An argument against adding WBRT to SRS is that by withholding WBRT, it can be later used in cases of relapse as salvage treatment, and this approach may prevent the adverse effects of WBRT in patients who would not need it. In the meta-analysis at least 50 % of the patients initially treated with SRS-alone needed salvage treatment [5, 16]. However, to allow patients to relapse while offering close follow-up, and then to provide salvage treatment is not a correct oncologic approach, especially when the cure is the goal. Patients with small-cell lung cancer treated with prophylactic cranial irradiation, and patients with solid tumors presenting with single brain metastases are good examples.
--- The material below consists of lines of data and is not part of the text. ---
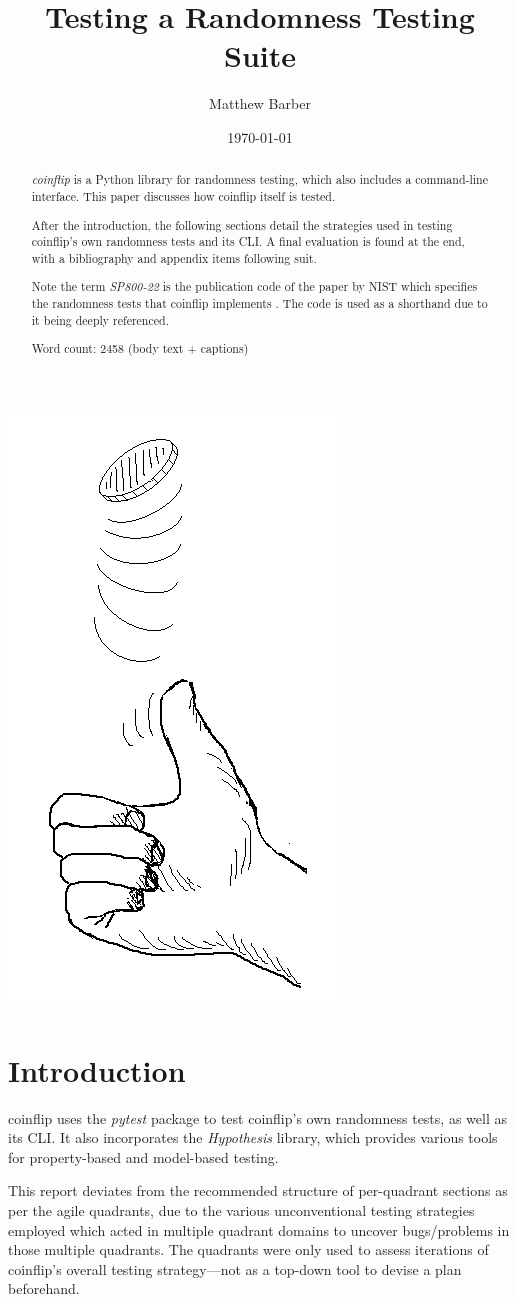 \documentclass[11pt]{article}
\author{Matthew Barber}
\date{\today}
\title{Testing a Randomness Testing Suite}
\begin{document}
\maketitle
\vspace*{\fill}

\begin{center}
  \includegraphics[height=.5\linewidth]{./toss.png}
\end{center}

\begin{abstract}
\textit{coinflip} is a Python library for randomness testing, which also includes a command-line interface. This paper discusses how coinflip itself is tested.

After the introduction, the following sections detail the strategies used in testing coinflip's own randomness tests and its CLI. A final evaluation is found at the end, with a bibliography and appendix items following suit.
  
Note the term \textit{SP800-22} is the publication code of the paper by NIST which specifies the randomness tests that coinflip implements \cite{nist}. The code is used as a shorthand due to it being deeply referenced.
  
  Word count: 2458 (body text + captions)
\end{abstract}
\newpage
\tableofcontents
\newpage

\section{Introduction}
\label{sec:org0e0f4cc}
coinflip uses the \textit{pytest} \cite{pytest} package to test coinflip's own randomness tests, as well as its CLI. It also incorporates the \emph{Hypothesis} \cite{hypothesis} library, which provides various tools for property-based and model-based testing.

This report deviates from the recommended structure of per-quadrant sections as per the agile quadrants, due to the various unconventional testing strategies employed which acted in multiple quadrant domains to uncover bugs/problems in those multiple quadrants. The quadrants were only used to assess iterations of coinflip's overall testing strategy---not as a top-down tool to devise a plan beforehand.
\end{document}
Close follow-up after treatment with SRS-alone, not only induces fear of recurrence in the patients, but also may not be cost-effective.


Before considering WBRT as detrimental to patients with brain metastases, we should question the validity of the data in the recent meta-analysis. There is sufficient high-level evidence for the effectiveness of WBRT. In fact what should be investigated in the management of brain metastases, should be the efficacy and the toxicity of radiation dose and fraction used frequently during WBRT (30Gy/3Gy fractions), and other techniques like hippocampal sparing, and pharmacologic interventions to reduce the potential long-term toxicities of WBRT.
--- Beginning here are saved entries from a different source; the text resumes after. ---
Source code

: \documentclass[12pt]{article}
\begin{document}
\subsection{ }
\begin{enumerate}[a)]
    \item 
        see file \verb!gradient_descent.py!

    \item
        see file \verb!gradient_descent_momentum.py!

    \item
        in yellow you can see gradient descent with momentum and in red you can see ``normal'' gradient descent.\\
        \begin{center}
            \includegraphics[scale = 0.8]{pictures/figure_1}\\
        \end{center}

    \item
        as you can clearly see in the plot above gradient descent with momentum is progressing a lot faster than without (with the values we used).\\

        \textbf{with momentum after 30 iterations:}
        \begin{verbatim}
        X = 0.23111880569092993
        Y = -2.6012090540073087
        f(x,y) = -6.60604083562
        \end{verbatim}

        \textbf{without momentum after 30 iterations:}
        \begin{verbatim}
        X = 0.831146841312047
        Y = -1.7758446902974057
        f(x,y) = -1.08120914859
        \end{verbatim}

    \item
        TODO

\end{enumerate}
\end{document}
The recent meta-analysis may unduly influence oncologists world-wide, and has even influenced the American Society for Radiation Oncology when initially presented at their annual meeting in 2013, leading to a wide-spread campaign against routine use of WBRT in the management of brain metastases [5, 6]. This may create legal problems in near future for oncologists who, with a high level of evidence, consider WBRT to be beneficial for their patients.


Written informed consent was obtained from the patient for the publication of this report and any accompanying images.